Pakistan, however, has yet to implement the ordinance by for example acting against Hafez Saeed, a leader of the banned group Lashkar-e-Taiba and the alleged mastermind of the 2008 attacks in Mumbai
The APG criticism followed Pakistani efforts to demonstrate its sincerity by passing in February the Anti-Terrorism Ordinance of 2018, which gave groups and individuals designated by the UN as international terrorists the same status in Pakistan for the first time. Pakistan, however, has yet to implement the ordinance by for example acting against Hafez Saeed, a leader of the banned group Lashkar-e-Taiba and the alleged mastermind of the 2008 attacks in Mumbai, who despite having been designated a global terrorist by the United Nations Security Council and having a US$ 10 million US Treasury bounty on his head, fielded candidates in last month’s election.

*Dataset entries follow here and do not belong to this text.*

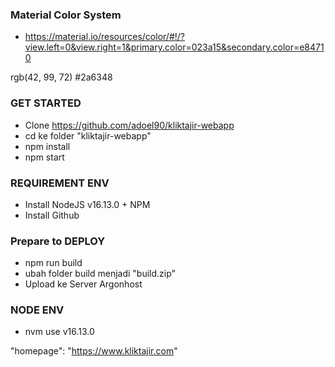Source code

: ### Material Color System 
+ https://material.io/resources/color/#!/?view.left=0&view.right=1&primary.color=023a15&secondary.color=e84710

rgb(42, 99, 72)
#2a6348

### GET STARTED
+ Clone https://github.com/adoel90/kliktajir-webapp
+ cd ke folder "kliktajir-webapp"
+ npm install 
+ npm start

### REQUIREMENT ENV
+ Install NodeJS v16.13.0 + NPM
+ Install Github


### Prepare to DEPLOY
+ npm run build
+ ubah folder build menjadi "build.zip"
+ Upload ke Server Argonhost

### NODE ENV
- nvm use v16.13.0

"homepage": "https://www.kliktajir.com"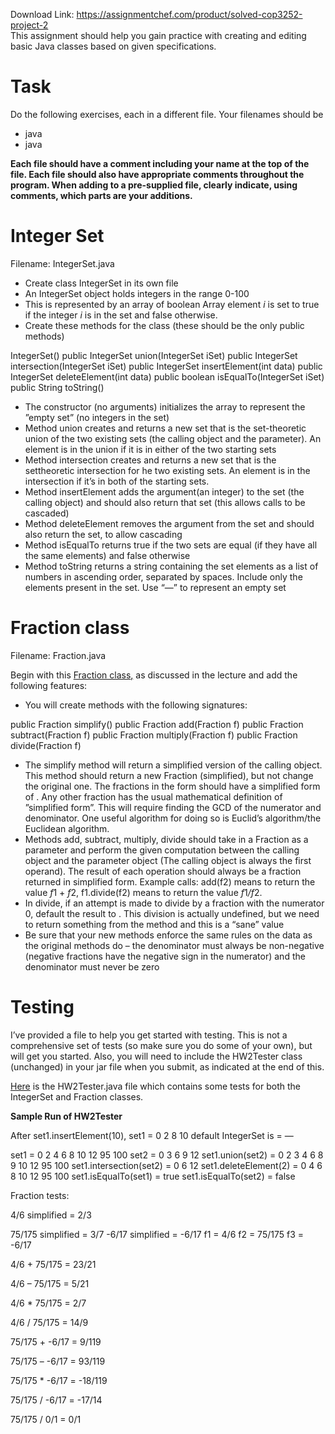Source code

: Download Link: https://assignmentchef.com/product/solved-cop3252-project-2
<br>
This assignment should help you gain practice with creating and editing basic Java classes based on given specifications.

<h1>Task</h1>

Do the following exercises, each in a different file. Your filenames should be

<ul>

 <li>java</li>

 <li>java</li>

</ul>

<strong>Each file should have a comment including your name at the top of the file. Each file should also have appropriate comments throughout the program. When adding to a pre-supplied file, clearly indicate, using comments, which parts are your additions.</strong>

<h1>Integer Set</h1>

Filename: IntegerSet.java

<ul>

 <li>Create class IntegerSet in its own file</li>

 <li>An IntegerSet object holds integers in the range 0-100</li>

 <li>This is represented by an array of boolean Array element <em>i </em>is set to true if the integer <em>i </em>is in the set and false otherwise.</li>

 <li>Create these methods for the class (these should be the only public methods)</li>

</ul>

IntegerSet() public IntegerSet union(IntegerSet iSet) public IntegerSet intersection(IntegerSet iSet) public IntegerSet insertElement(int data) public IntegerSet deleteElement(int data) public boolean isEqualTo(IntegerSet iSet) public String toString()

<ul>

 <li>The constructor (no arguments) initializes the array to represent the ”empty set” (no integers in the set)</li>

 <li>Method union creates and returns a new set that is the set-theoretic union of the two existing sets (the calling object and the parameter). An element is in the union if it is in either of the two starting sets</li>

 <li>Method intersection creates and returns a new set that is the settheoretic intersection for he two existing sets. An element is in the intersection if it’s in both of the starting sets.</li>

 <li>Method insertElement adds the argument(an integer) to the set (the calling object) and should also return that set (this allows calls to be cascaded)</li>

 <li>Method deleteElement removes the argument from the set and should also return the set, to allow cascading</li>

 <li>Method isEqualTo returns true if the two sets are equal (if they have all the same elements) and false otherwise</li>

 <li>Method toString returns a string containing the set elements as a list of numbers in ascending order, separated by spaces. Include only the elements present in the set. Use “—” to represent an empty set</li>

</ul>

<h1>Fraction class</h1>

Filename: Fraction.java

Begin with this <a href="http://ww2.cs.fsu.edu/~thrasher/cop3252/asg/hw2files/Fraction.java">Fraction class</a><a href="http://ww2.cs.fsu.edu/~thrasher/cop3252/asg/hw2files/Fraction.java">,</a> as discussed in the lecture and add the following features:

<ul>

 <li>You will create methods with the following signatures:</li>

</ul>

public Fraction simplify() public Fraction add(Fraction f) public Fraction subtract(Fraction f) public Fraction multiply(Fraction f) public Fraction divide(Fraction f)

<ul>

 <li>The simplify method will return a simplified version of the calling object. This method should return a new Fraction (simplified), but not change the original one. The fractions in the form should have a simplified form of . Any other fraction has the usual mathematical definition of ”simplified form”. This will require finding the GCD of the numerator and denominator. One useful algorithm for doing so is Euclid’s algorithm/the Euclidean algorithm.</li>

 <li>Methods add, subtract, multiply, divide should take in a Fraction as a parameter and perform the given computation between the calling object and the parameter object (The calling object is always the first operand). The result of each operation should always be a fraction returned in simplified form. Example calls: add(f2) means to return the value <em>f</em>1 + <em>f</em>2, f1.divide(f2) means to return the value <em>f</em>1<em>/f</em>2.</li>

 <li>In divide, if an attempt is made to divide by a fraction with the numerator 0, default the result to . This division is actually undefined, but we need to return something from the method and this is a “sane” value</li>

 <li>Be sure that your new methods enforce the same rules on the data as the original methods do – the denominator must always be non-negative (negative fractions have the negative sign in the numerator) and the denominator must never be zero</li>

</ul>

<h1>Testing</h1>

I’ve provided a file to help you get started with testing. This is not a comprehensive set of tests (so make sure you do some of your own), but will get you started. Also, you will need to include the HW2Tester class (unchanged) in your jar file when you submit, as indicated at the end of this.

<a href="https://www.cs.fsu.edu/~myers/cop3252/hw/hw2files/HW2Tester.java">Here</a> is the HW2Tester.java file which contains some tests for both the IntegerSet and Fraction classes.

<strong>Sample Run of HW2Tester</strong>

After set1.insertElement(10), set1 = 0 2 8 10 default IntegerSet is = —

set1 = 0 2 4 6 8 10 12 95 100 set2 = 0 3 6 9 12 set1.union(set2) = 0 2 3 4 6 8 9 10 12 95 100 set1.intersection(set2) = 0 6 12 set1.deleteElement(2) = 0 4 6 8 10 12 95 100 set1.isEqualTo(set1) = true set1.isEqualTo(set2) = false

Fraction tests:

4/6 simplified = 2/3

75/175 simplified = 3/7 -6/17 simplified = -6/17 f1 = 4/6 f2 = 75/175 f3 = -6/17

4/6 + 75/175 = 23/21

4/6 – 75/175 = 5/21

4/6 * 75/175 = 2/7

4/6 / 75/175 = 14/9

75/175 + -6/17 = 9/119

75/175 – -6/17 = 93/119

75/175 * -6/17 = -18/119

75/175 / -6/17 = -17/14

75/175 / 0/1 = 0/1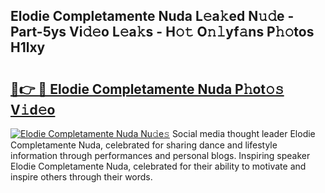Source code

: ## Elodie Completamente Nuda L𝚎a𝚔ed N𝚞𝚍e - Part-5ys Vi𝚍𝚎o L𝚎a𝚔s - H𝚘𝚝 O𝚗𝚕yf𝚊ns P𝚑𝚘tos H1lxy

# <h2><a href="http://kf2xwz.oniu.top/?m=Elodie+Completamente+Nuda">🔗👉 🔴 Elodie Completamente Nuda P𝚑ot𝚘𝚜 V𝚒d𝚎o</a></h2>

[![Elodie Completamente Nuda Nu𝚍e𝚜](https://i.imgur.com/0qMVB7G.gif)](http://kf2xwz.oniu.top/?m=Elodie+Completamente+Nuda)
Social media thought leader Elodie Completamente Nuda, celebrated for sharing dance and lifestyle information through performances and personal blogs. Inspiring speaker Elodie Completamente Nuda, celebrated for their ability to motivate and inspire others through their words.  
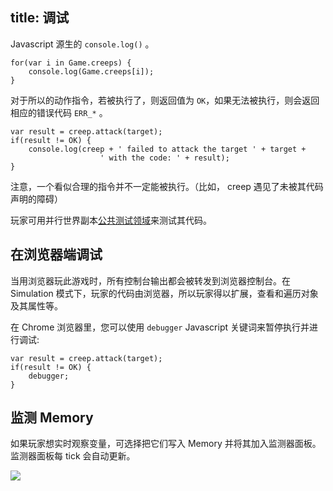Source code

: title: 调试
---

Javascript 源生的 `console.log()` 。

	for(var i in Game.creeps) {
        console.log(Game.creeps[i]);
    }

对于所以的动作指令，若被执行了，则返回值为 `OK`，如果无法被执行，则会返回相应的错误代码 `ERR_*` 。

	var result = creep.attack(target);
    if(result != OK) {
        console.log(creep + ' failed to attack the target ' + target +
                        ' with the code: ' + result);
    }


注意，一个看似合理的指令并不一定能被执行。（比如， creep 遇见了未被其代码声明的障碍）

玩家可用并行世界副本[公共测试领域](/ptr.html)来测试其代码。

## 在浏览器端调试

当用浏览器玩此游戏时，所有控制台输出都会被转发到浏览器控制台。在 Simulation 模式下，玩家的代码由浏览器，所以玩家得以扩展，查看和遍历对象及其属性等。

在 Chrome 浏览器里，您可以使用 `debugger` Javascript 关键词来暂停执行并进行调试:

	var result = creep.attack(target);
    if(result != OK) {
        debugger;
    }

## 监测 Memory

如果玩家想实时观察变量，可选择把它们写入 Memory 并将其加入监测器面板。监测器面板每 tick 会自动更新。

![](img/chrome_2016-06-21_22-21-36.png)
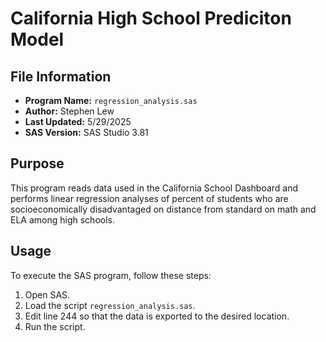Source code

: # California High School Prediciton Model

## File Information
- **Program Name:** `regression_analysis.sas`
- **Author:** Stephen Lew
- **Last Updated:** 5/29/2025
- **SAS Version:** SAS Studio 3.81

## Purpose
This program reads data used in the California School Dashboard and performs linear regression analyses of percent of students who are socioeconomically disadvantaged on distance from standard on math and ELA among high schools.

## Usage
To execute the SAS program, follow these steps:
1. Open SAS.
2. Load the script `regression_analysis.sas`.
3. Edit line 244 so that the data is exported to the desired location.
4. Run the script.
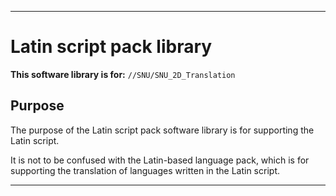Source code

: 
***

# Latin script pack library

**This software library is for:** `//SNU/SNU_2D_Translation`

## Purpose

The purpose of the Latin script pack software library is for supporting the Latin script.

It is not to be confused with the Latin-based language pack, which is for supporting the translation of languages written in the Latin script.

***
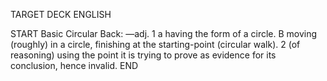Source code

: TARGET DECK
ENGLISH

START
Basic
Circular
Back: —adj. 1 a having the form of a circle. B moving (roughly) in a circle, finishing at the starting-point (circular walk). 2 (of reasoning) using the point it is trying to prove as evidence for its conclusion, hence invalid.
END
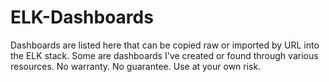 ELK-Dashboards
==============
Dashboards are listed here that can be copied raw or imported by URL into the ELK stack.
Some are dashboards I've created or found through various resources. 
No warranty.  No guarantee.  Use at your own risk.
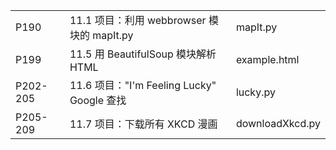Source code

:||||
-|-|-
P190|11.1 项目：利用 webbrowser 模块的 mapIt.py|mapIt.py
P199|11.5 用 BeautifulSoup 模块解析 HTML|example.html
P202-205|11.6 项目："I'm Feeling Lucky" Google 查找|lucky.py
P205-209|11.7 项目：下载所有 XKCD 漫画|downloadXkcd.py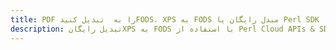 ---title: PDF را به  تبدیل کنیدFODS، XPS به FODS مبدل رایگان یا Perl SDKdescription: تبدیل رایگانXPS به FODS با استفاده از Perl Cloud APIs & SDK همچنین اسناد PDF را در Cloud ایجاد، ویرایش و رندر کنید.---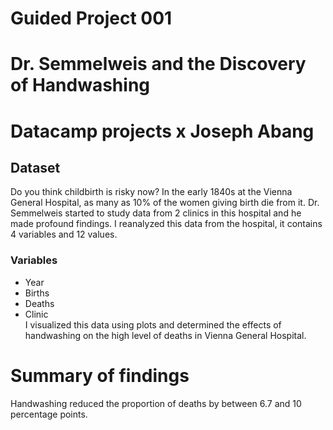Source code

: # Guided Project 001
# Dr. Semmelweis and the Discovery of Handwashing
# Datacamp projects x Joseph Abang

## Dataset
Do you think childbirth is risky now?  In the early 1840s at the Vienna General Hospital, as many as 10% of the women giving birth die from it. Dr. Semmelweis started to study data from 2 clinics in this hospital and he made profound findings. I reanalyzed this data from the hospital, it contains 4 variables and 12 values. 
### Variables
* Year
* Births
* Deaths
* Clinic
<br> I visualized this data using plots and determined the effects of handwashing on the high level of deaths in Vienna General Hospital.

# Summary of findings 
Handwashing reduced the proportion of deaths by between 6.7 and 10 percentage points.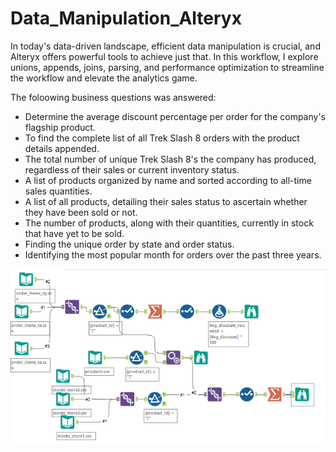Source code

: # Data_Manipulation_Alteryx

In today's data-driven landscape, efficient data manipulation is crucial, and Alteryx offers powerful tools to achieve just that. In this workflow, I explore unions, appends, joins, parsing, and performance optimization to streamline the workflow and elevate the analytics game. 

The foloowing business questions was answered:
* Determine the average discount percentage per order for the company's flagship product.
* To find the complete list of all Trek Slash 8 orders with the product details appended.
* The total number of unique Trek Slash 8's the company has produced, regardless of their sales or current inventory status.
* A list of products organized by name and sorted according to all-time sales quantities.
* A list of all products, detailing their sales status to ascertain whether they have been sold or not.
* The number of products, along with their quantities, currently in stock that have yet to be sold.
* Finding the unique order by state and order status.
* Identifying the most popular month for orders over the past three years.


![alt Text](https://github.com/DataNaija/Advanced_Data_Modeling_2_Alteryx/blob/main/Velocity_Inc.PNG)
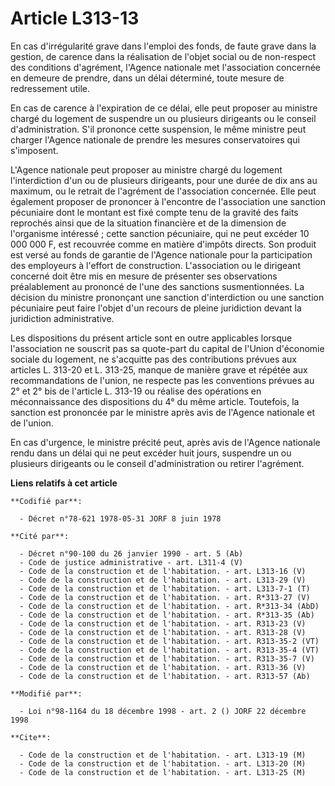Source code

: # Article L313-13

En cas d'irrégularité grave dans l'emploi des fonds, de faute grave dans la gestion, de carence dans la réalisation de
l'objet social ou de non-respect des conditions d'agrément, l'Agence nationale met l'association concernée en demeure de
prendre, dans un délai déterminé, toute mesure de redressement utile.

En cas de carence à l'expiration de ce délai, elle peut proposer au ministre chargé du logement de suspendre un ou plusieurs
dirigeants ou le conseil d'administration. S'il prononce cette suspension, le même ministre peut charger l'Agence nationale
de prendre les mesures conservatoires qui s'imposent.

L'Agence nationale peut proposer au ministre chargé du logement l'interdiction d'un ou de plusieurs dirigeants, pour une
durée de dix ans au maximum, ou le retrait de l'agrément de l'association concernée. Elle peut également proposer de
prononcer à l'encontre de l'association une sanction pécuniaire dont le montant est fixé compte tenu de la gravité des faits
reprochés ainsi que de la situation financière et de la dimension de l'organisme intéressé ; cette sanction pécuniaire, qui
ne peut excéder 10 000 000 F, est recouvrée comme en matière d'impôts directs. Son produit est versé au fonds de garantie de
l'Agence nationale pour la participation des employeurs à l'effort de construction. L'association ou le dirigeant concerné
doit être mis en mesure de présenter ses observations préalablement au prononcé de l'une des sanctions susmentionnées. La
décision du ministre prononçant une sanction d'interdiction ou une sanction pécuniaire peut faire l'objet d'un recours de
pleine juridiction devant la juridiction administrative.

Les dispositions du présent article sont en outre applicables lorsque l'association ne souscrit pas sa quote-part du capital
de l'Union d'économie sociale du logement, ne s'acquitte pas des contributions prévues aux articles L. 313-20 et L. 313-25,
manque de manière grave et répétée aux recommandations de l'union, ne respecte pas les conventions prévues au 2° et 2° bis de
l'article L. 313-19 ou réalise des opérations en méconnaissance des dispositions du 4° du même article. Toutefois, la
sanction est prononcée par le ministre après avis de l'Agence nationale et de l'union.

En cas d'urgence, le ministre précité peut, après avis de l'Agence nationale rendu dans un délai qui ne peut excéder huit
jours, suspendre un ou plusieurs dirigeants ou le conseil d'administration ou retirer l'agrément.

**Liens relatifs à cet article**

	**Codifié par**:

	  - Décret n°78-621 1978-05-31 JORF 8 juin 1978

	**Cité par**:

	  - Décret n°90-100 du 26 janvier 1990 - art. 5 (Ab)
	  - Code de justice administrative - art. L311-4 (V)
	  - Code de la construction et de l'habitation. - art. L313-16 (V)
	  - Code de la construction et de l'habitation. - art. L313-29 (V)
	  - Code de la construction et de l'habitation. - art. L313-7-1 (T)
	  - Code de la construction et de l'habitation. - art. R*313-27 (V)
	  - Code de la construction et de l'habitation. - art. R*313-34 (AbD)
	  - Code de la construction et de l'habitation. - art. R*313-35 (Ab)
	  - Code de la construction et de l'habitation. - art. R313-23 (V)
	  - Code de la construction et de l'habitation. - art. R313-28 (V)
	  - Code de la construction et de l'habitation. - art. R313-35-2 (VT)
	  - Code de la construction et de l'habitation. - art. R313-35-4 (VT)
	  - Code de la construction et de l'habitation. - art. R313-35-7 (V)
	  - Code de la construction et de l'habitation. - art. R313-36 (V)
	  - Code de la construction et de l'habitation. - art. R313-57 (Ab)

	**Modifié par**:

	  - Loi n°98-1164 du 18 décembre 1998 - art. 2 () JORF 22 décembre 1998

	**Cite**:

	  - Code de la construction et de l'habitation. - art. L313-19 (M)
	  - Code de la construction et de l'habitation. - art. L313-20 (M)
	  - Code de la construction et de l'habitation. - art. L313-25 (M)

The APG, which just ended talks with Pakistani officials, has scheduled follow-up visits to Pakistan in September and October to monitor Pakistani progress in addressing its concerns, which focus on legal provisions governing non-profit and charitable organizations, transparency in the country’s beneficial ownership regime and the handling of reports on suspicious financial transactions.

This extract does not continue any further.